***** DATA PROVIDED *****

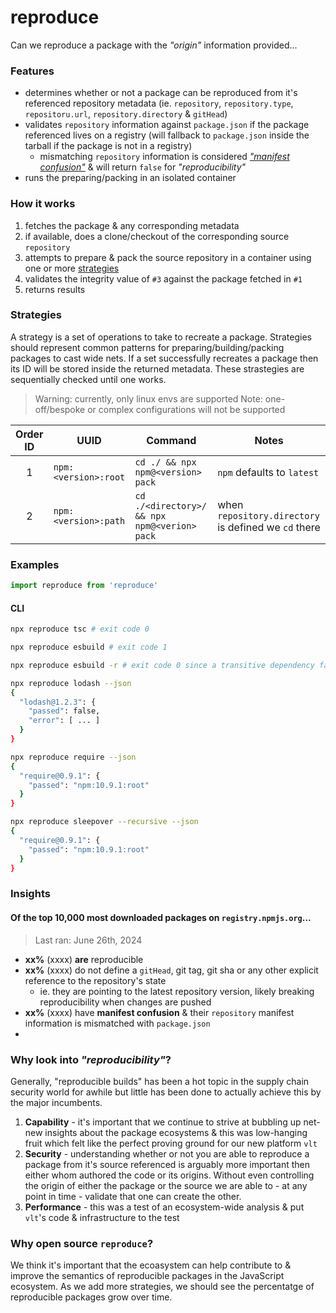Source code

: # reproduce

Can we reproduce a package with the _"origin"_ information provided...

### Features

- determines whether or not a package can be reproduced from it's referenced repository metadata (ie. `repository`, `repository.type`, `repositoru.url`, `repository.directory` & `gitHead`)
- validates `repository` information against `package.json` if the package referenced lives on a registry (will fallback to `package.json` inside the tarball if the package is not in a registry)
  - mismatching `repository` information is considered [_"manifest confusion"_](https://blog.vlt.sh/blog/the-massive-hole-in-the-npm-ecosystem) & will return `false` for _"reproducibility"_
- runs the preparing/packing in an isolated container

### How it works

1. fetches the package & any corresponding metadata
2. if available, does a clone/checkout of the corresponding source `repository`
3. attempts to prepare & pack the source repository in a container using one or more [strategies](#stategies)
4. validates the integrity value of `#3` against the package fetched in `#1`
5. returns results

### Strategies

A strategy is a set of operations to take to recreate a package. Strategies should represent common patterns for preparing/building/packing packages to cast wide nets. If a set successfully recreates a package then its ID will be stored inside the returned metadata. These strastegies are sequentially checked until one works.

> Warning: currently, only linux envs are supported
> Note: one-off/bespoke or complex configurations will not be supported

| Order ID |  UUID | Command | Notes |
| :-: | --- | --- | --- |
| 1 | `npm:<version>:root` | `cd ./ && npx npm@<version> pack` | `npm` defaults to `latest` |
| 2 | `npm:<version>:path` |  `cd ./<directory>/ && npx npm@<verion> pack` | when `repository.directory` is defined we `cd` there |

### Examples

```js
import reproduce from 'reproduce'

```

#### CLI

```bash
npx reproduce tsc # exit code 0
```

```bash
npx reproduce esbuild # exit code 1
```

```bash
npx reproduce esbuild -r # exit code 0 since a transitive dependency failed to reproduce
```

```bash
npx reproduce lodash --json
{
  "lodash@1.2.3": {
    "passed": false,
    "error": [ ... ]
  }
}
```

```bash
npx reproduce require --json
{
  "require@0.9.1": {
    "passed": "npm:10.9.1:root"
  }
}
```

```bash
npx reproduce sleepover --recursive --json
{
  "require@0.9.1": {
    "passed": "npm:10.9.1:root"
  }
}
```

### Insights

#### Of the top 10,000 most downloaded packages on `registry.npmjs.org`...

> Last ran: June 26th, 2024

- **xx%** (xxxx) **are** reproducible
- **xx%** (xxxx) do not define a `gitHead`, git tag, git sha or any other explicit reference to the repository's state
  - ie. they are pointing to the latest repository version, likely breaking reproducibility when changes are pushed
- **xx%** (xxxx) have **manifest confusion** & their `repository` manifest information is mismatched with `package.json`
- 


### Why look into _"reproducibility"_?

Generally, "reproducible builds" has been a hot topic in the supply chain security world for awhile but little has been done to actually achieve this by the major incumbents.

1. **Capability** - it's important that we continue to strive at bubbling up net-new insights about the package ecosystems & this was low-hanging fruit which felt like the perfect proving ground for our new platform `vlt`
2. **Security** - understanding whether or not you are able to reproduce a package from it's source referenced is arguably more important then either whom authored the code or its origins. Without even controlling the origin of either the package or the source we are able to - at any point in time - validate that one can create the other.
3. **Performance** - this was a test of an ecosystem-wide analysis & put `vlt`'s code & infrastructure to the test

### Why open source `reproduce`?

We think it's important that the ecoasystem can help contribute to & improve the semantics of reproducible packages in the JavaScript ecosystem. As we add more strategies, we should see the percentatge of reproducible packages grow over time.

*****

# WHAT IS NEEDED
The result should be an exact copy of every entry above, with no pictures included.

# EXERCISE RESPONSE
Source code

: # reproduce

Can we reproduce a package with the _"origin"_ information provided...

### Features

- determines whether or not a package can be reproduced from it's referenced repository metadata (ie. `repository`, `repository.type`, `repositoru.url`, `repository.directory` & `gitHead`)
- validates `repository` information against `package.json` if the package referenced lives on a registry (will fallback to `package.json` inside the tarball if the package is not in a registry)
  - mismatching `repository` information is considered [_"manifest confusion"_](https://blog.vlt.sh/blog/the-massive-hole-in-the-npm-ecosystem) & will return `false` for _"reproducibility"_
- runs the preparing/packing in an isolated container

### How it works

1. fetches the package & any corresponding metadata
2. if available, does a clone/checkout of the corresponding source `repository`
3. attempts to prepare & pack the source repository in a container using one or more [strategies](#stategies)
4. validates the integrity value of `#3` against the package fetched in `#1`
5. returns results

### Strategies

A strategy is a set of operations to take to recreate a package. Strategies should represent common patterns for preparing/building/packing packages to cast wide nets. If a set successfully recreates a package then its ID will be stored inside the returned metadata. These strastegies are sequentially checked until one works.

> Warning: currently, only linux envs are supported
> Note: one-off/bespoke or complex configurations will not be supported

| Order ID |  UUID | Command | Notes |
| :-: | --- | --- | --- |
| 1 | `npm:<version>:root` | `cd ./ && npx npm@<version> pack` | `npm` defaults to `latest` |
| 2 | `npm:<version>:path` |  `cd ./<directory>/ && npx npm@<verion> pack` | when `repository.directory` is defined we `cd` there |

### Examples

```js
import reproduce from 'reproduce'

```

#### CLI

```bash
npx reproduce tsc # exit code 0
```

```bash
npx reproduce esbuild # exit code 1
```

```bash
npx reproduce esbuild -r # exit code 0 since a transitive dependency failed to reproduce
```

```bash
npx reproduce lodash --json
{
  "lodash@1.2.3": {
    "passed": false,
    "error": [ ... ]
  }
}
```

```bash
npx reproduce require --json
{
  "require@0.9.1": {
    "passed": "npm:10.9.1:root"
  }
}
```

```bash
npx reproduce sleepover --recursive --json
{
  "require@0.9.1": {
    "passed": "npm:10.9.1:root"
  }
}
```

### Insights

#### Of the top 10,000 most downloaded packages on `registry.npmjs.org`...

> Last ran: June 26th, 2024

- **xx%** (xxxx) **are** reproducible
- **xx%** (xxxx) do not define a `gitHead`, git tag, git sha or any other explicit reference to the repository's state
  - ie. they are pointing to the latest repository version, likely breaking reproducibility when changes are pushed
- **xx%** (xxxx) have **manifest confusion** & their `repository` manifest information is mismatched with `package.json`
- 


### Why look into _"reproducibility"_?

Generally, "reproducible builds" has been a hot topic in the supply chain security world for awhile but little has been done to actually achieve this by the major incumbents.

1. **Capability** - it's important that we continue to strive at bubbling up net-new insights about the package ecosystems & this was low-hanging fruit which felt like the perfect proving ground for our new platform `vlt`
2. **Security** - understanding whether or not you are able to reproduce a package from it's source referenced is arguably more important then either whom authored the code or its origins. Without even controlling the origin of either the package or the source we are able to - at any point in time - validate that one can create the other.
3. **Performance** - this was a test of an ecosystem-wide analysis & put `vlt`'s code & infrastructure to the test

### Why open source `reproduce`?

We think it's important that the ecoasystem can help contribute to & improve the semantics of reproducible packages in the JavaScript ecosystem. As we add more strategies, we should see the percentatge of reproducible packages grow over time.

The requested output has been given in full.